For a moment, his smile was so handsome that she had to physically look away.
“Anyway,” she said, feeling suddenly bashful. It was wrong to think how attractive someone was right after they’d just finished telling you about losing their spouse, wasn’t it? “I shouldn’t take up too much of your time today.”
He looked startled, almost like he had forgotten they were supposed to be working. Well, that made two of them.
“Right. Your paperwork. Of course.”
The awkward moment was fleeting; Anthony began going through the work he’d done on her books, and the ease between them returned.
Diana could tell, even without knowing much about accounting, that Anthony was great at his job. He pointed out a few ways for her to streamline her processes and noted a few mistakes that he’d caught in her records.
“You are really good at this,” she said.
“Well, I am a professional.” He gave her another one of those sun-bright smiles. “So, you could probably do this yourself if you really wanted to—”
“No!” she interjected, the word a little too loud and hasty. “Sorry, no. Please keep helping me. I definitely, definitely need it.”
“I can do that too,” he said kindly. “So, at the beginning, we would probably meet pretty often as we get our system put together.

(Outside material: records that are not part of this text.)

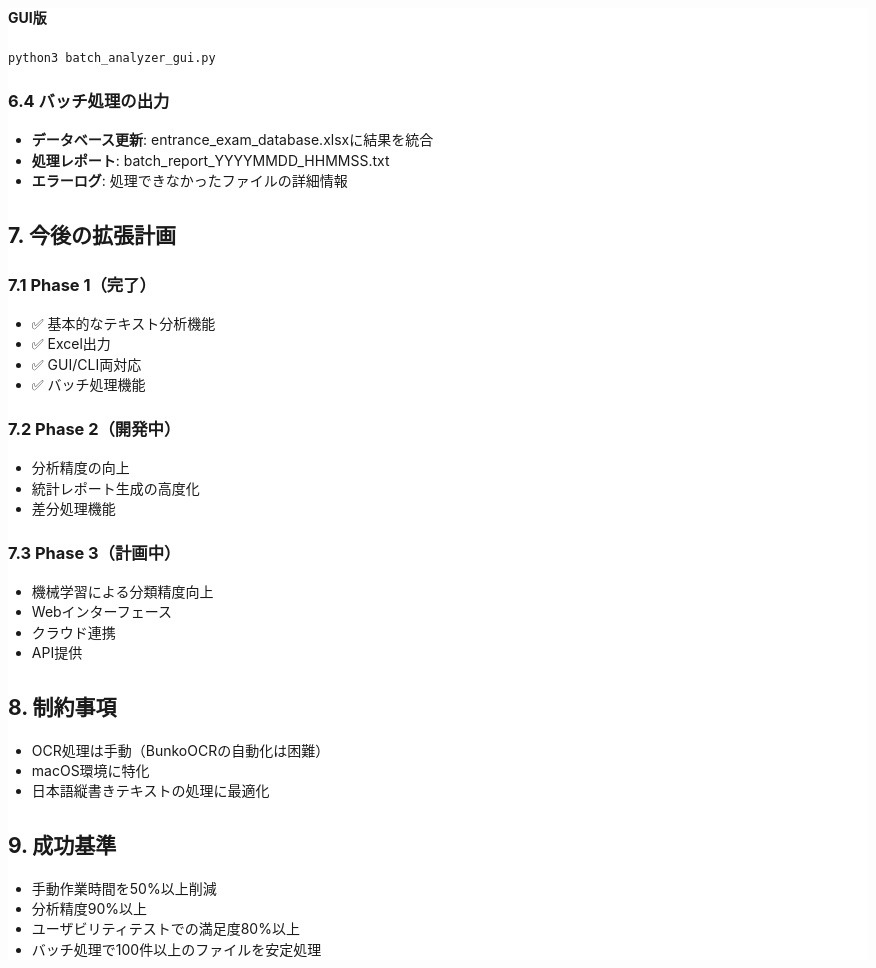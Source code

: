 #### GUI版
```bash
python3 batch_analyzer_gui.py
```

### 6.4 バッチ処理の出力
- **データベース更新**: entrance_exam_database.xlsxに結果を統合
- **処理レポート**: batch_report_YYYYMMDD_HHMMSS.txt
- **エラーログ**: 処理できなかったファイルの詳細情報

## 7. 今後の拡張計画

### 7.1 Phase 1（完了）
- ✅ 基本的なテキスト分析機能
- ✅ Excel出力
- ✅ GUI/CLI両対応
- ✅ バッチ処理機能

### 7.2 Phase 2（開発中）
- 分析精度の向上
- 統計レポート生成の高度化
- 差分処理機能

### 7.3 Phase 3（計画中）
- 機械学習による分類精度向上
- Webインターフェース
- クラウド連携
- API提供

## 8. 制約事項
- OCR処理は手動（BunkoOCRの自動化は困難）
- macOS環境に特化
- 日本語縦書きテキストの処理に最適化

## 9. 成功基準
- 手動作業時間を50%以上削減
- 分析精度90%以上
- ユーザビリティテストでの満足度80%以上
- バッチ処理で100件以上のファイルを安定処理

Then, after that, we could set up a regular meeting, maybe once a month or so? And I have a packet of instructions for how to get new clients onboarded, so that I’m in the loop with all the information I need.

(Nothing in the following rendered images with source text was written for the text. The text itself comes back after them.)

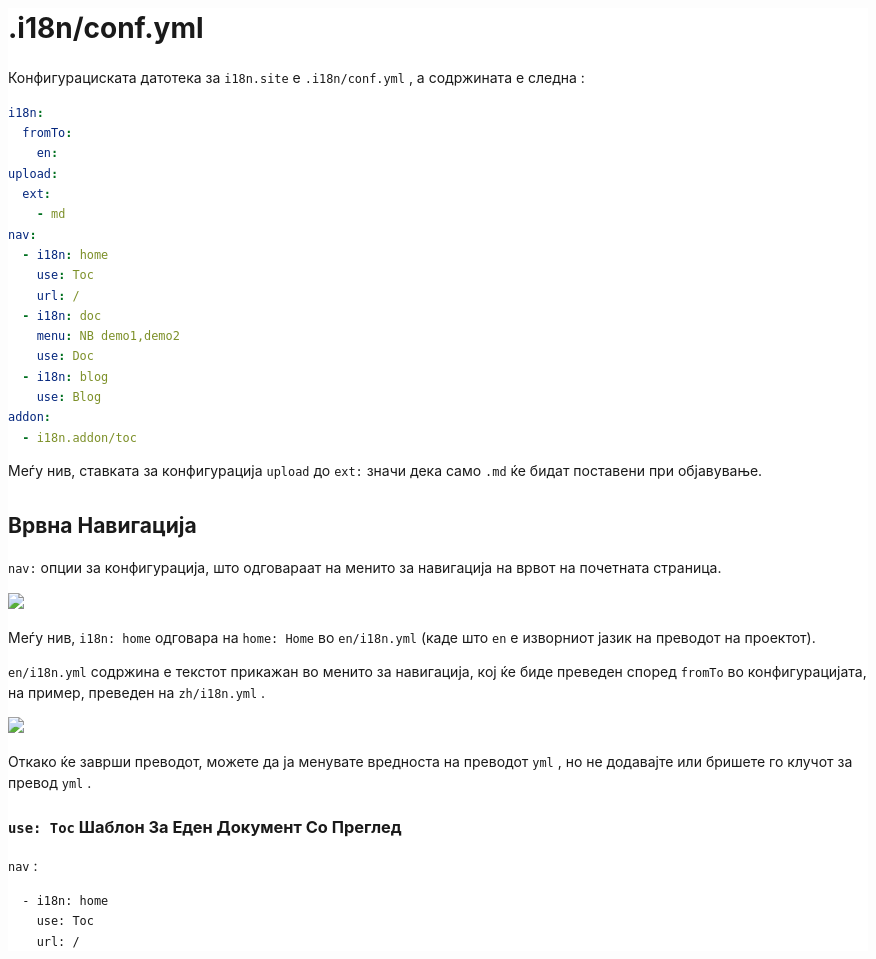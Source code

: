 # .i18n/conf.yml

Конфигурациската датотека за `i18n.site` е `.i18n/conf.yml` , а содржината е следна :

```yaml
i18n:
  fromTo:
    en:
upload:
  ext:
    - md
nav:
  - i18n: home
    use: Toc
    url: /
  - i18n: doc
    menu: NB demo1,demo2
    use: Doc
  - i18n: blog
    use: Blog
addon:
  - i18n.addon/toc
```

Меѓу нив, ставката за конфигурација `upload` до `ext:` значи дека само `.md` ќе бидат поставени при објавување.

## Врвна Навигација

`nav:` опции за конфигурација, што одговараат на менито за навигација на врвот на почетната страница.

<img src="//p.3ti.site/1721051426.avif" style="width:320px">

Меѓу нив, `i18n: home` одговара на `home: Home` во `en/i18n.yml` (каде што `en` е изворниот јазик на преводот на проектот).

`en/i18n.yml` содржина е текстот прикажан во менито за навигација, кој ќе биде преведен според `fromTo` во конфигурацијата, на пример, преведен на `zh/i18n.yml` .

<img src="//p.3ti.site/1721051689.avif" style="width:320px">

Откако ќе заврши преводот, можете да ја менувате вредноста на преводот `yml` , но не додавајте или бришете го клучот за превод `yml` .

### `use: Toc` Шаблон За Еден Документ Со Преглед

`nav` :

```
  - i18n: home
    use: Toc
    url: /
```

It should be easy to use, but obviously let me know if you have any questions. ”
“I will,” she said. It was clear that the meeting was over, so she began gathering her things, despite the slight pang of disappointment that they would be going their separate ways.

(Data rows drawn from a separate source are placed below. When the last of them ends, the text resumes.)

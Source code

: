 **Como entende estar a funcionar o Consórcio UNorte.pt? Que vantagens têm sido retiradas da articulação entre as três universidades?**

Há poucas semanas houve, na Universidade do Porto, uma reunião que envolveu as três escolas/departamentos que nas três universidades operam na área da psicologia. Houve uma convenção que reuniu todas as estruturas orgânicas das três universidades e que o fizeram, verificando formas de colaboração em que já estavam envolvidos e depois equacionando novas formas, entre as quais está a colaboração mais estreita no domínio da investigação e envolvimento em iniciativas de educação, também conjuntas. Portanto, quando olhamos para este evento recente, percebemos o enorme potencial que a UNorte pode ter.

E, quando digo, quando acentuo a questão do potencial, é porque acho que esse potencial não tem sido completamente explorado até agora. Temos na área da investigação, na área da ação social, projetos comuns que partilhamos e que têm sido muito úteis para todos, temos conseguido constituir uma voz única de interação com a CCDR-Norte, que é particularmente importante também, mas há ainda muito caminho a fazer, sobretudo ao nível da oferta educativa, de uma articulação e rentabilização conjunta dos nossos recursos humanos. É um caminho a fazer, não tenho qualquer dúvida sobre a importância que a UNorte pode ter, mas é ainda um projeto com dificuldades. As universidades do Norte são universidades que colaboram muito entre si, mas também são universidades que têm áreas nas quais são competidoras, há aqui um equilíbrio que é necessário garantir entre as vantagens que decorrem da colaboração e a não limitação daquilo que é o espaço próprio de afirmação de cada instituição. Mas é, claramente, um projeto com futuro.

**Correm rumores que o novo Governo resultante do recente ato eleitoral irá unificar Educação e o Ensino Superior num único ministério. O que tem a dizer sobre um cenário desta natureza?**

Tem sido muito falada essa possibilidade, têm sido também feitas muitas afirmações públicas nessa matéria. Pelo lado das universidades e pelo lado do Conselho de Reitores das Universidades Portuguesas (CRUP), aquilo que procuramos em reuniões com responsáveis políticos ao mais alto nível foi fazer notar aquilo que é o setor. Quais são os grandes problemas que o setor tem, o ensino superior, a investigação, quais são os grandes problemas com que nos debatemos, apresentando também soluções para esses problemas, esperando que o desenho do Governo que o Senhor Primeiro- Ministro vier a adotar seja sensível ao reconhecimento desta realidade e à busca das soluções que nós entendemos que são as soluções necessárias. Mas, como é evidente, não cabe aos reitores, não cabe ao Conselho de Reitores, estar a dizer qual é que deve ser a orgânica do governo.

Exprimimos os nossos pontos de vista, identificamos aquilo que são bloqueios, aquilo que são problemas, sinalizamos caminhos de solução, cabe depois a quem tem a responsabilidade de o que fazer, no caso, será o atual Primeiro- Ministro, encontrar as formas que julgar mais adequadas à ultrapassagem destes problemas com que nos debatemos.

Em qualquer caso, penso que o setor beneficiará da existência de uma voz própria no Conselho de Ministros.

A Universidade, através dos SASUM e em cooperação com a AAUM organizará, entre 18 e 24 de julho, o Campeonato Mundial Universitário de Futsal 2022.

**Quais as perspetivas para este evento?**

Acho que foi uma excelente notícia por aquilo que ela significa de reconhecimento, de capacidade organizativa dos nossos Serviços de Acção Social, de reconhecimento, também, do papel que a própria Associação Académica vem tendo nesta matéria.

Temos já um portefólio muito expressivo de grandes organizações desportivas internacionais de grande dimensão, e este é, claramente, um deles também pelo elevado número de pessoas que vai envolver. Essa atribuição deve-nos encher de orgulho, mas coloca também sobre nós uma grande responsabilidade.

“And avoid any more app disasters, huh?” he said, smiling kindly. “I’ll keep my fingers crossed that things are on the upswing.”
“Yeah, me too,” she said.
She headed back to the boutique, a smile still lingering on her face. Anthony was just so nice and decent. She felt lucky just getting to spend time with him.
She really was glad that she would get to see him again soon…
For professional reasons, of course.